Сколько раз он потом мысленно возвращался к этому разговору, корил себя за то, что не настоял, не хлопнул кулаком по столу. Пусть бы она разозлилась, пусть бы обиделась, посчитала его женоненавистником, самодуром, эгоистичным засранцем. Пусть бы даже все у них на этом и закончилось. Пусть бы она ушла, подала на развод.

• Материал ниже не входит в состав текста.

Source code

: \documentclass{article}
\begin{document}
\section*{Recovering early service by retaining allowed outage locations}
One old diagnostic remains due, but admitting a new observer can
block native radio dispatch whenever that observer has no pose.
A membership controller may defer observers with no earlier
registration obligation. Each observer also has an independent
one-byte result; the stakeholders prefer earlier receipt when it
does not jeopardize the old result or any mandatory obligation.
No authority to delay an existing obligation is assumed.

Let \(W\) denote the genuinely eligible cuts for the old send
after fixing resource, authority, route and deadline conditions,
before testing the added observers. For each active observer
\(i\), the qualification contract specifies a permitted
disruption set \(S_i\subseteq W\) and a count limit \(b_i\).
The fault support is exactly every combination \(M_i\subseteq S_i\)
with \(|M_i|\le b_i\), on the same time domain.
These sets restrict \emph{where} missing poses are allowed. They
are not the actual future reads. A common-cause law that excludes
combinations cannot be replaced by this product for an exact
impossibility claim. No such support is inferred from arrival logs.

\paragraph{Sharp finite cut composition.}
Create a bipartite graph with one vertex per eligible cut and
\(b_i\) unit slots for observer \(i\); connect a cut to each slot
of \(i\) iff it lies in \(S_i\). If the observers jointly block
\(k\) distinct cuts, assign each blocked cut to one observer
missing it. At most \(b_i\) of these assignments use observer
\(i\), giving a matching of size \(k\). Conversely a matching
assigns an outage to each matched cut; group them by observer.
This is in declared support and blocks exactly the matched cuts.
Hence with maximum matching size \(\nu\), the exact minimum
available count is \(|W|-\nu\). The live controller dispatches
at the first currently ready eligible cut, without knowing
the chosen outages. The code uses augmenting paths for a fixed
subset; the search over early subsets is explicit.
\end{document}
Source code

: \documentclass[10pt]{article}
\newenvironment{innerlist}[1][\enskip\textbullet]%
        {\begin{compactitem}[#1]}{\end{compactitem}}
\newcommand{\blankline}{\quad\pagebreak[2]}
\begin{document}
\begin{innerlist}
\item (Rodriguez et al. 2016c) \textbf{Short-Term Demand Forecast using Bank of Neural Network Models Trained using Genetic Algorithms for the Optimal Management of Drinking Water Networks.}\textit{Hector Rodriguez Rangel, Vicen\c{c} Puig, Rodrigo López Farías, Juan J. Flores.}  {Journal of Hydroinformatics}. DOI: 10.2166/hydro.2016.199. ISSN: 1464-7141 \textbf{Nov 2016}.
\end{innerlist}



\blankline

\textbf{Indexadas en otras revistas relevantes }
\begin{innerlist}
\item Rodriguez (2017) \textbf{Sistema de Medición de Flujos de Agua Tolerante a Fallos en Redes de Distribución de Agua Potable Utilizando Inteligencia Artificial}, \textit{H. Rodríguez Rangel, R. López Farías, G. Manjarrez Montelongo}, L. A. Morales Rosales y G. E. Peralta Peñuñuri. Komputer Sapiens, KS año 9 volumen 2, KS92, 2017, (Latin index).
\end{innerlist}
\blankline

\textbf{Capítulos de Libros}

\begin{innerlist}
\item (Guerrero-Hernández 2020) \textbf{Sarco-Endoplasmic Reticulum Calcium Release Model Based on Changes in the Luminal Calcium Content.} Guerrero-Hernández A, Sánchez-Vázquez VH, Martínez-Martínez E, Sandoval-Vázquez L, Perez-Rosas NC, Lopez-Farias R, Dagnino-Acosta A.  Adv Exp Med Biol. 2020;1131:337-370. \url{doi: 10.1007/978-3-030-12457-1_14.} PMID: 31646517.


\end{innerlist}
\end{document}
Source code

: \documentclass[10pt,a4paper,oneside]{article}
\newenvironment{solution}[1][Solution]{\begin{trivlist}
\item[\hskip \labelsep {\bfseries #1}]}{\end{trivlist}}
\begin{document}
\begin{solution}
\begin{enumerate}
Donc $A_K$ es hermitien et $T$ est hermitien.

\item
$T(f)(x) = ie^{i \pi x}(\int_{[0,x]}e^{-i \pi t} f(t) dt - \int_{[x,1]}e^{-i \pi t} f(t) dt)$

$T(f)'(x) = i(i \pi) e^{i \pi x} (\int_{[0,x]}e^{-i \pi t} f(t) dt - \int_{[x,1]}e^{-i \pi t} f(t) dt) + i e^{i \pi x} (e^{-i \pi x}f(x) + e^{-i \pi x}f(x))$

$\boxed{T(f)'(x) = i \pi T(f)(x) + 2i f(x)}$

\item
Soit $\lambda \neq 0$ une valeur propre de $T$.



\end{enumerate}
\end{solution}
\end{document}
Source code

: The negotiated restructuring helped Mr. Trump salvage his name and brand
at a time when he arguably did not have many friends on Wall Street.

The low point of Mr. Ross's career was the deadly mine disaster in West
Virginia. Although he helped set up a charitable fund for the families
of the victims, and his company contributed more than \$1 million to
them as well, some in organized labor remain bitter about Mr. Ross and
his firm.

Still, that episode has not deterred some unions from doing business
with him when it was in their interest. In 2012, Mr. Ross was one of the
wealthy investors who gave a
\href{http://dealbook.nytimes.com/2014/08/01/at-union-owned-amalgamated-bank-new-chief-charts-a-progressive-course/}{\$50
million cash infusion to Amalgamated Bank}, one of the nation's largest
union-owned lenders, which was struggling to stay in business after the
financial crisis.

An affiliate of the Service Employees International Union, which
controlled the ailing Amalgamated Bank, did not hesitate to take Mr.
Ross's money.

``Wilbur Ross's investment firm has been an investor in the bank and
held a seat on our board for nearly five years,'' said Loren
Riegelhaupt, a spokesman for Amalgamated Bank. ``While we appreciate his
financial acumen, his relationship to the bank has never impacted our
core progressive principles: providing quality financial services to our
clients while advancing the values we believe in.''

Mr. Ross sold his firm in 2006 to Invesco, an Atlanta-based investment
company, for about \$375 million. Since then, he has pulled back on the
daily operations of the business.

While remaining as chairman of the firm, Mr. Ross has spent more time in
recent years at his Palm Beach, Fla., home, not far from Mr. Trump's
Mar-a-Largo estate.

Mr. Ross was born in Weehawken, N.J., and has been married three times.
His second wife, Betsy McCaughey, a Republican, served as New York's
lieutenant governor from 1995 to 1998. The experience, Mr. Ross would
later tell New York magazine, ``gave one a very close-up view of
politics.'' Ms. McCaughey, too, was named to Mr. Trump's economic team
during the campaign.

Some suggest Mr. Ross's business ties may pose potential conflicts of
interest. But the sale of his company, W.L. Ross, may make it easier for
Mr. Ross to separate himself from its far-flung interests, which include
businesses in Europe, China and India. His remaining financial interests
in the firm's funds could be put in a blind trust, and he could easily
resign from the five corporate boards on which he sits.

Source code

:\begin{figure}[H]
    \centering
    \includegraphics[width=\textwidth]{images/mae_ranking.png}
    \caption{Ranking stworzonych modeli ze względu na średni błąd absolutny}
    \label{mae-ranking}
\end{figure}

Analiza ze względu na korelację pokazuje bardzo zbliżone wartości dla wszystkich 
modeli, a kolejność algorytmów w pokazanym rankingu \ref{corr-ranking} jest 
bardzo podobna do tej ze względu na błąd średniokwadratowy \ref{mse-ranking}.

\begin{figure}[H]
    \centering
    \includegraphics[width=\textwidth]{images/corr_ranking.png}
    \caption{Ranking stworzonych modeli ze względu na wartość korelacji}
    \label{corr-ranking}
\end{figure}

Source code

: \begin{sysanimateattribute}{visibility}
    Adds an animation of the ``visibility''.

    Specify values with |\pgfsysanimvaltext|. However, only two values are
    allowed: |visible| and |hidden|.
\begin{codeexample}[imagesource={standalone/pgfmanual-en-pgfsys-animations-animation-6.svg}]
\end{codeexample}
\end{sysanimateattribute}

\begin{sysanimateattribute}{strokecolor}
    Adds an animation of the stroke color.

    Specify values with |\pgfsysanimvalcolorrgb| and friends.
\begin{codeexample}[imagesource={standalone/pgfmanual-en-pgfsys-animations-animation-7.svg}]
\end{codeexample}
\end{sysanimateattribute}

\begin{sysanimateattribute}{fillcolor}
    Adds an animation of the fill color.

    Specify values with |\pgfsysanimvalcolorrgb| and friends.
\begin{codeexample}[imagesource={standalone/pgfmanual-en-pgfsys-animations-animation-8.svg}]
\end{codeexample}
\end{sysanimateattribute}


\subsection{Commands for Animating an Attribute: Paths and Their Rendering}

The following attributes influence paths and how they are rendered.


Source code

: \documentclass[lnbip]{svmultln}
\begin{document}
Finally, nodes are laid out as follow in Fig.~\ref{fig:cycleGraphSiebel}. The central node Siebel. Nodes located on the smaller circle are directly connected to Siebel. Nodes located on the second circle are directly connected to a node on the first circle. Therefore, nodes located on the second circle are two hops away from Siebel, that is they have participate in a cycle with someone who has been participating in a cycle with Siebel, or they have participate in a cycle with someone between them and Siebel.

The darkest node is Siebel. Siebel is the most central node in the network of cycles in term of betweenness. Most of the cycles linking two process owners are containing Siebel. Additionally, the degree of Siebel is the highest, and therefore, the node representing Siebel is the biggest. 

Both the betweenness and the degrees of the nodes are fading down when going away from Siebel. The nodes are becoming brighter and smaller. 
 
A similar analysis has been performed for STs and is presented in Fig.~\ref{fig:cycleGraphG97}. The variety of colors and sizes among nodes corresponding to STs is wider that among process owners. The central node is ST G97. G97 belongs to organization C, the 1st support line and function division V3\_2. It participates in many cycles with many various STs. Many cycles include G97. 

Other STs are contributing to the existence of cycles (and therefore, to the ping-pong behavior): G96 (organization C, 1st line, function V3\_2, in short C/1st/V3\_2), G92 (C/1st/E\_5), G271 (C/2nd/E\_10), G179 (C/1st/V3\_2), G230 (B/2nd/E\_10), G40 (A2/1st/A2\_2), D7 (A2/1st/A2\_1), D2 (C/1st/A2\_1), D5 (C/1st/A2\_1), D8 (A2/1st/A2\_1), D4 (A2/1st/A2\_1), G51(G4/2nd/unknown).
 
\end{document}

Он все мог бы стерпеть, зная, что она жива, хотя и живет где-то далеко от него, может, даже с кем-то другим. Вот так же злится, кричит, закусывает губу. Хохочет, дерзит, работает, читает, свернувшись в клубок на диване и накручивая на палец прядь волос. Грызет свои любимые козинаки, трет переносицу, забывает дома зонтик. Знать, что все у нее хорошо, даже если они не вместе, было бы в сотни, тысячи раз легче.